Omit pictures and quote the listing below line by line, from its start through the line that holds "- **Statistically significant".
Start of Block
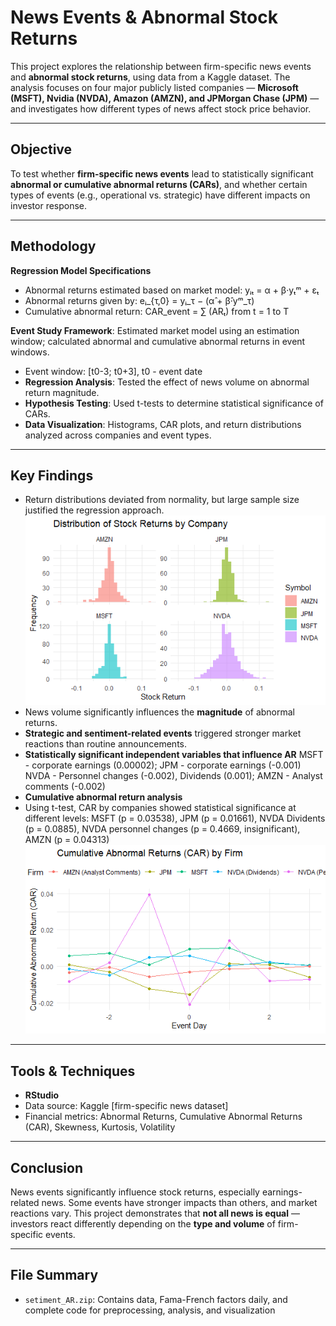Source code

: # News Events & Abnormal Stock Returns


This project explores the relationship between firm-specific news events and **abnormal stock returns**, using data from a Kaggle dataset. The analysis focuses on four major publicly listed companies — **Microsoft (MSFT), Nvidia (NVDA), Amazon (AMZN), and JPMorgan Chase (JPM)** — and investigates how different types of news affect stock price behavior.

---

## Objective

To test whether **firm-specific news events** lead to statistically significant **abnormal or cumulative abnormal returns (CARs)**, and whether certain types of events (e.g., operational vs. strategic) have different impacts on investor response.

---

## Methodology

**Regression Model Specifications**
- Abnormal returns estimated based on market model: yᵢₜ = α + β·yₜᵐ + εₜ 
- Abnormal returns given by: eᵢ_{τ,0} = yᵢ_τ − (α̂ + β̂·yᵐ_τ)
- Cumulative abnormal return: CAR_event = ∑ (ARₜ)  from t = 1 to T

**Event Study Framework**: Estimated market model using an estimation window; calculated abnormal and cumulative abnormal returns in event windows.
- Event window: [t0-3; t0+3], t0 - event date
- **Regression Analysis**: Tested the effect of news volume on abnormal return magnitude.
- **Hypothesis Testing**: Used t-tests to determine statistical significance of CARs.
- **Data Visualization**: Histograms, CAR plots, and return distributions analyzed across companies and event types.

---

## Key Findings
- Return distributions deviated from normality, but large sample size justified the regression approach.
![Distribution of stock returns by company](Rplot06.png)
- News volume significantly influences the **magnitude** of abnormal returns.
- **Strategic and sentiment-related events** triggered stronger market reactions than routine announcements.
- **Statistically significant independent variables that influence AR** MSFT - corporate earnings (0.00002); JPM - corporate earnings (-0.001) NVDA - Personnel changes (-0.002), Dividends (0.001); AMZN - Analyst comments (-0.002)
- **Cumulative abnormal return analysis**
- Using t-test, CAR by companies showed statistical significance at different levels: MSFT (p = 0.03538), JPM (p = 0.01661), NVDA Dividents (p = 0.0885), NVDA personnel changes (p = 0.4669, insignificant), AMZN (p = 0.04313)
![CAR by company](Rplot.png)


---

## Tools & Techniques

- **RStudio**
- Data source: Kaggle [firm-specific news dataset]
- Financial metrics: Abnormal Returns, Cumulative Abnormal Returns (CAR), Skewness, Kurtosis, Volatility

---

## Conclusion

News events significantly influence stock returns, especially earnings-related news.
Some events have stronger impacts than others, and market reactions vary.
This project demonstrates that **not all news is equal** — investors react differently depending on the **type and volume** of firm-specific events. 

---

## File Summary

- `setiment_AR.zip`: Contains data, Fama-French factors daily, and complete code for preprocessing, analysis, and visualization


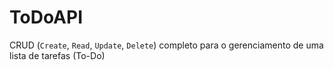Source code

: # ToDoAPI
CRUD (`Create`, `Read`, `Update`, `Delete`) completo para o gerenciamento de uma lista de tarefas (To-Do)
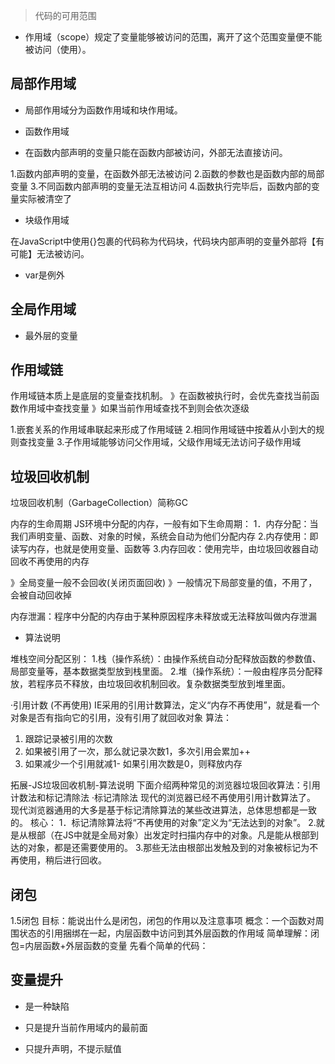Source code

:> 代码的可用范围

- 作用域（scope）规定了变量能够被访问的范围，离开了这个范围变量便不能被访问（使用）。

## 局部作用域

- 局部作用域分为函数作用域和块作用域。

- 函数作用域

- 在函数内部声明的变量只能在函数内部被访问，外部无法直接访问。

1.函数内部声明的变量，在函数外部无法被访问
2.函数的参数也是函数内部的局部变量
3.不同函数内部声明的变量无法互相访问
4.函数执行完毕后，函数内部的变量实际被清空了

- 块级作用域

在JavaScript中使用{}包裹的代码称为代码块，代码块内部声明的变量外部将【有可能】无法被访问。

- var是例外

## 全局作用域

- 最外层的变量

## 作用域链

作用域链本质上是底层的变量查找机制。
》在函数被执行时，会优先查找当前函数作用域中查找变量
》如果当前作用域查找不到则会依次逐级


1.嵌套关系的作用域串联起来形成了作用域链
2.相同作用域链中按着从小到大的规则查找变量
3.子作用域能够访问父作用域，父级作用域无法访问子级作用域

## 垃圾回收机制

垃圾回收机制（GarbageCollection）简称GC

内存的生命周期
JS环境中分配的内存，一般有如下生命周期：
1．内存分配：当我们声明变量、函数、对象的时候，系统会自动为他们分配内存
2.内存使用：即读写内存，也就是使用变量、函数等
3.内存回收：使用完毕，由垃圾回收器自动回收不再使用的内存


》全局变量一般不会回收(关闭页面回收)
》一般情况下局部变量的值，不用了，会被自动回收掉

内存泄漏：程序中分配的内存由于某种原因程序未释放或无法释放叫做内存泄漏

- 算法说明

堆栈空间分配区别：
1.栈（操作系统）：由操作系统自动分配释放函数的参数值、局部变量等，基本数据类型放到栈里面。
2.堆（操作系统）：一般由程序员分配释放，若程序员不释放，由垃圾回收机制回收。复杂数据类型放到堆里面。


·引用计数 (不再使用)
IE采用的引用计数算法，定义“内存不再使用”，就是看一个对象是否有指向它的引用，没有引用了就回收对象
算法：
1. 跟踪记录被引用的次数
2. 如果被引用了一次，那么就记录次数1，多次引用会累加++
3. 如果减少一个引用就减1-
如果引用次数是0，则释放内存

拓展-JS垃圾回收机制-算法说明
下面介绍两种常见的浏览器垃圾回收算法：引用计数法和标记清除法
·标记清除法
现代的浏览器已经不再使用引用计数算法了。
现代浏览器通用的大多是基于标记清除算法的某些改进算法，总体思想都是一致的。
核心：
1．标记清除算法将“不再使用的对象”定义为“无法达到的对象”。
2.就是从根部（在JS中就是全局对象）出发定时扫描内存中的对象。凡是能从根部到达的对象，都是还需要使用的。
3.那些无法由根部出发触及到的对象被标记为不再使用，稍后进行回收。

## 闭包

1.5闭包
目标：能说出什么是闭包，闭包的作用以及注意事项
概念：一个函数对周围状态的引用捆绑在一起，内层函数中访问到其外层函数的作用域
简单理解：闭包=内层函数+外层函数的变量
先看个简单的代码：

## 变量提升

- 是一种缺陷

- 只是提升当前作用域内的最前面 

- 只提升声明，不提示赋值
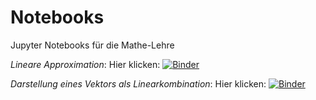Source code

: # Notebooks
Jupyter Notebooks für die Mathe-Lehre

_Lineare Approximation_: Hier klicken:
[![Binder](https://mybinder.org/badge_logo.svg)](https://mybinder.org/v2/gh/ingodahn/notebooks/master?filepath=LineareApproximation.ipynb)

_Darstellung eines Vektors als Linearkombination_: Hier klicken:
[![Binder](https://mybinder.org/badge_logo.svg)](https://mybinder.org/v2/gh/ingodahn/notebooks/master?filepath=Linearkombination.ipynb)
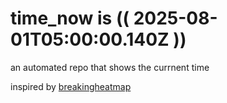# time_now is (( 2025-08-01T05:00:00.140Z ))

an automated repo that shows the currnent time

inspired by [breakingheatmap](https://github.com/breakingheatmap/breakingheatmap)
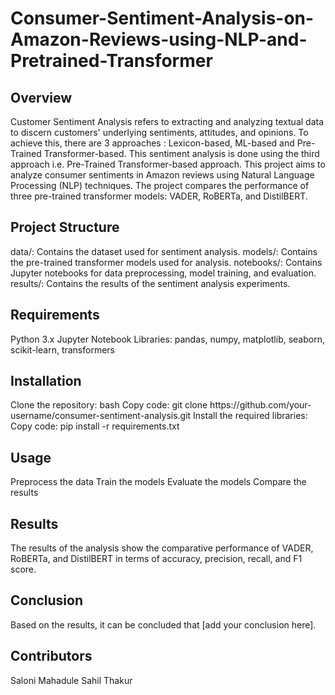 # Consumer-Sentiment-Analysis-on-Amazon-Reviews-using-NLP-and-Pretrained-Transformer

<h2>Overview</h2>
Customer Sentiment Analysis refers to extracting and analyzing textual data to discern customers' underlying sentiments, attitudes, and opinions. To achieve this, there are 3 approaches : Lexicon-based, ML-based and Pre-Trained Transformer-based. This sentiment analysis is done using the third approach i.e. Pre-Trained Transformer-based approach.
This project aims to analyze consumer sentiments in Amazon reviews using Natural Language Processing (NLP) techniques. The project compares the performance of three pre-trained transformer models: VADER, RoBERTa, and DistilBERT.

<h2>Project Structure</h2>
data/: Contains the dataset used for sentiment analysis.
models/: Contains the pre-trained transformer models used for analysis.
notebooks/: Contains Jupyter notebooks for data preprocessing, model training, and evaluation.
results/: Contains the results of the sentiment analysis experiments.

<h2>Requirements</h2>
Python 3.x
Jupyter Notebook
Libraries: pandas, numpy, matplotlib, seaborn, scikit-learn, transformers

<h2>Installation</h2>
Clone the repository: bash
Copy code: git clone https://github.com/your-username/consumer-sentiment-analysis.git
Install the required libraries:
Copy code: pip install -r requirements.txt

<h2>Usage</h2>
Preprocess the data
Train the models
Evaluate the models
Compare the results

<h2>Results</h2>
The results of the analysis show the comparative performance of VADER, RoBERTa, and DistilBERT in terms of accuracy, precision, recall, and F1 score.

<h2>Conclusion</h2>
Based on the results, it can be concluded that [add your conclusion here].

<h2>Contributors</h2>
Saloni Mahadule
Sahil Thakur
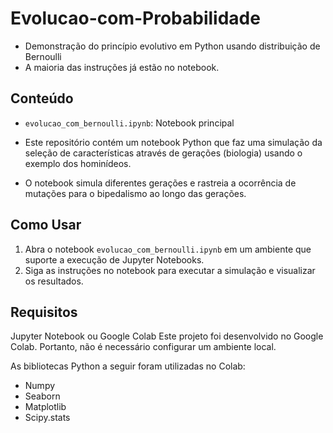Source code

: # Evolucao-com-Probabilidade
- Demonstração do princípio evolutivo em Python usando distribuição de Bernoulli
- A maioria das instruções já estão no notebook.


## Conteúdo

- `evolucao_com_bernoulli.ipynb`: Notebook principal
- Este repositório contém um notebook Python que faz uma simulação da seleção de características através de gerações (biologia) usando o exemplo dos hominídeos.

- O notebook simula diferentes gerações e rastreia a ocorrência de mutações para o bipedalismo ao longo das gerações.


## Como Usar

1. Abra o notebook `evolucao_com_bernoulli.ipynb` em um ambiente que suporte a execução de Jupyter Notebooks.
2. Siga as instruções no notebook para executar a simulação e visualizar os resultados.

## Requisitos

Jupyter Notebook ou Google Colab
Este projeto foi desenvolvido no Google Colab. Portanto, não é necessário configurar um ambiente local.

As bibliotecas Python a seguir foram utilizadas no Colab:

- Numpy
- Seaborn
- Matplotlib
- Scipy.stats

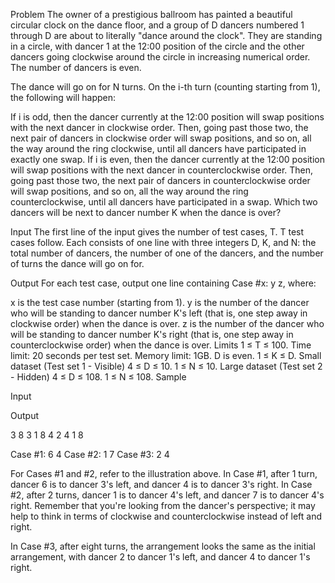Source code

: Problem
The owner of a prestigious ballroom has painted a beautiful circular clock on the dance floor, and a group of D dancers numbered 1 through D are about to literally "dance around the clock". They are standing in a circle, with dancer 1 at the 12:00 position of the circle and the other dancers going clockwise around the circle in increasing numerical order. The number of dancers is even.

The dance will go on for N turns. On the i-th turn (counting starting from 1), the following will happen:

If i is odd, then the dancer currently at the 12:00 position will swap positions with the next dancer in clockwise order. Then, going past those two, the next pair of dancers in clockwise order will swap positions, and so on, all the way around the ring clockwise, until all dancers have participated in exactly one swap.
If i is even, then the dancer currently at the 12:00 position will swap positions with the next dancer in counterclockwise order. Then, going past those two, the next pair of dancers in counterclockwise order will swap positions, and so on, all the way around the ring counterclockwise, until all dancers have participated in a swap.
Which two dancers will be next to dancer number K when the dance is over?

Input
The first line of the input gives the number of test cases, T. T test cases follow. Each consists of one line with three integers D, K, and N: the total number of dancers, the number of one of the dancers, and the number of turns the dance will go on for.

Output
For each test case, output one line containing Case #x: y z, where:

x is the test case number (starting from 1).
y is the number of the dancer who will be standing to dancer number K's left (that is, one step away in clockwise order) when the dance is over.
z is the number of the dancer who will be standing to dancer number K's right (that is, one step away in counterclockwise order) when the dance is over.
Limits
1 ≤ T ≤ 100.
Time limit: 20 seconds per test set.
Memory limit: 1GB.
D is even.
1 ≤ K ≤ D.
Small dataset (Test set 1 - Visible)
4 ≤ D ≤ 10.
1 ≤ N ≤ 10.
Large dataset (Test set 2 - Hidden)
4 ≤ D ≤ 108.
1 ≤ N ≤ 108.
Sample

Input
 	
Output
 
3
8 3 1
8 4 2
4 1 8

  
Case #1: 6 4
Case #2: 1 7
Case #3: 2 4


  
For Cases #1 and #2, refer to the illustration above. In Case #1, after 1 turn, dancer 6 is to dancer 3's left, and dancer 4 is to dancer 3's right. In Case #2, after 2 turns, dancer 1 is to dancer 4's left, and dancer 7 is to dancer 4's right. Remember that you're looking from the dancer's perspective; it may help to think in terms of clockwise and counterclockwise instead of left and right.

In Case #3, after eight turns, the arrangement looks the same as the initial arrangement, with dancer 2 to dancer 1's left, and dancer 4 to dancer 1's right.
End of Block
**Task result:**
Source code

: # News Events & Abnormal Stock Returns


This project explores the relationship between firm-specific news events and **abnormal stock returns**, using data from a Kaggle dataset. The analysis focuses on four major publicly listed companies — **Microsoft (MSFT), Nvidia (NVDA), Amazon (AMZN), and JPMorgan Chase (JPM)** — and investigates how different types of news affect stock price behavior.

---

## Objective

To test whether **firm-specific news events** lead to statistically significant **abnormal or cumulative abnormal returns (CARs)**, and whether certain types of events (e.g., operational vs. strategic) have different impacts on investor response.

---

## Methodology

**Regression Model Specifications**
- Abnormal returns estimated based on market model: yᵢₜ = α + β·yₜᵐ + εₜ 
- Abnormal returns given by: eᵢ_{τ,0} = yᵢ_τ − (α̂ + β̂·yᵐ_τ)
- Cumulative abnormal return: CAR_event = ∑ (ARₜ)  from t = 1 to T

**Event Study Framework**: Estimated market model using an estimation window; calculated abnormal and cumulative abnormal returns in event windows.
- Event window: [t0-3; t0+3], t0 - event date
- **Regression Analysis**: Tested the effect of news volume on abnormal return magnitude.
- **Hypothesis Testing**: Used t-tests to determine statistical significance of CARs.
- **Data Visualization**: Histograms, CAR plots, and return distributions analyzed across companies and event types.

---

## Key Findings
- Return distributions deviated from normality, but large sample size justified the regression approach.
![Distribution of stock returns by company](Rplot06.png)
- News volume significantly influences the **magnitude** of abnormal returns.
- **Strategic and sentiment-related events** triggered stronger market reactions than routine announcements.
- **Statistically significant independent variables that influence AR** MSFT - corporate earnings (0.00002); JPM - corporate earnings (-0.001) NVDA - Personnel changes (-0.002), Dividends (0.001); AMZN - Analyst comments (-0.002)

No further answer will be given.